Kiedy mówimy Subaru Impreza to widzimy klasyczne niebieskie auto z napisem 555 z lat 90 tych lub początku lat 2000. Do tego nasze ucho pieści bardzo charakterystyczny bulgot z wydechu. Niestety nowa generacja oznaczona jako 2024 jeszcze bardziej oddala się od tego klasycznego wizerunku.

Dopiero co zaprezentowana najnowsza generacja stylistyką upodobniła się do większych braci czyli Forestera i Outbacka. Zrezygnowano z wersji sedan więc drogowa wersja zostanie jedynie w wersji hatchback. Zapowiadana jest wersja RS z silnikiem 2,5 litra, ale nawet ona nie zbliża się nawet na minimetr do tego co zagorzali fani marki i motorsportu oczekują od Subaru.

Pierwsze generacje Imprezy były oparte na jednym nadwoziu. Zmiany w modelach WRX i STi z zewnątrz ograniczały się tylko zderzaków i do spoilera. A prawdziwa różnica ukryta była w napędach, skrzyni biegów i oczywiście silniku. Obecnie modele cywilne i WRX czy STi to w zasadzie zupełnie inne auta także optycznie. Wczorajsza premiera Imprezy 2024 to prezentacja innego auta o drobnych podobieństwach stylistycznych i wnętrza do wersji „z charakterem”. Jedyny punkt wspólny do przekładnia kierownicza z modelu WRX. Nowa Impreza została za to całkowicie pozbawiona opcji skrzyni manualnej.

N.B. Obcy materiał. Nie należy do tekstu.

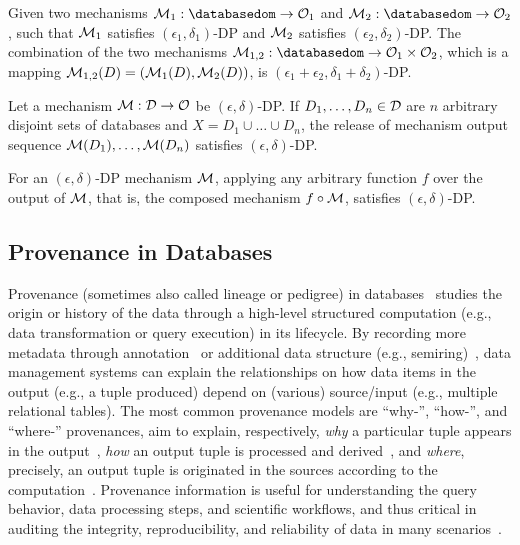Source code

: \begin{theorem}
\label{thm:dp_seq_composition}
Given two mechanisms $\mc{M}_1: \databasedom \rightarrow  \mc{O}_1$ and $\mc{M}_2: \databasedom \rightarrow  \mc{O}_2$, such that $\mathcal{M}_1$ satisfies $(\epsilon_1, \delta_1)$-DP and $\mathcal{M}_2$ satisfies $(\epsilon_2, \delta_2)$-DP.
The combination of the two mechanisms $\mc{M}_{1, 2}: \databasedom \rightarrow  \mc{O}_1 \times \mc{O}_2$, which is a mapping $\mathcal{M}_{1, 2}(D) = (\mathcal{M}_1(D), \mathcal{M}_2(D))$, is $(\epsilon_1+\epsilon_2,\delta_1+\delta_2)$-DP.
\end{theorem}

\begin{theorem}
    Let a mechanism $\mathcal{M}: \mathcal{D} \rightarrow \mathcal{O}$ be $(\epsilon,\delta)$-DP. If $D_1, \dots, D_n \in \mathcal{D}$ are $n$ arbitrary disjoint sets of databases and $X = D_1 \cup \dots \cup D_n$, the release of mechanism output sequence $\mathcal{M}(D_1), \dots, \mathcal{M}(D_n)$ satisfies $(\epsilon,\delta)$-DP. 
\end{theorem}

\begin{theorem}
\label{thm:dp_post_processing}
For an $(\epsilon, \delta)$-DP mechanism $\mathcal{M}$, applying any arbitrary function $f$ over the output of $\mathcal{M}$, that is, the composed mechanism $f \circ \mathcal{M}$, satisfies $(\epsilon, \delta)$-DP.
\end{theorem}

\subsection{Provenance in Databases}

Provenance (sometimes also called lineage or pedigree) in databases~\cite{cheney2009provenance} studies the origin or history of the data through a high-level structured computation (e.g., data transformation or query execution) in its lifecycle. By recording more metadata through annotation~\cite{BunemanKT02annotations} or additional data structure (e.g., semiring)~\cite{GreenKT07provenance_semiring,GreenT17provenance_semiring}, data management systems can explain the relationships on how data items in the output (e.g., a tuple produced) depend on (various) source/input (e.g., multiple relational tables).
The most common provenance models are ``why-'', ``how-'', and ``where-'' provenances, aim to explain, respectively, \emph{why} a particular tuple appears in the output~\cite{BunemanKT01where-prov}, \emph{how} an output tuple is processed and derived~\cite{GreenKT07provenance_semiring}, and \emph{where}, precisely, an output tuple is originated in the sources according to the computation~\cite{BunemanKT01where-prov}.
Provenance information is useful for understanding the query behavior, data processing steps, and scientific workflows, and thus critical in auditing the integrity, reproducibility, and reliability of data in many scenarios~\cite{cheney2009provenance}.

Najnowsza wersja może się podobać, nadgania trochę stylizacyjne zaległości na zewnątrz i wewnątrz. Niestety zaczyna przypominać szereg innych kompaktów, które niczym z błędu matrixa zaczynają być swoimi kopiami, szczególnie Forda Focusa. Impreza nadal posiada stały napęd na 4 koła. Nadal jest to 4 cylindrowy boxer. Ale gdyby nie historyczne dokonania, których punktem wspólnym z nowym modelem jest tylko nazwa i logo, niestety można by obok takiego auta przejść obojętnie nie wiedząc, że to Subaru.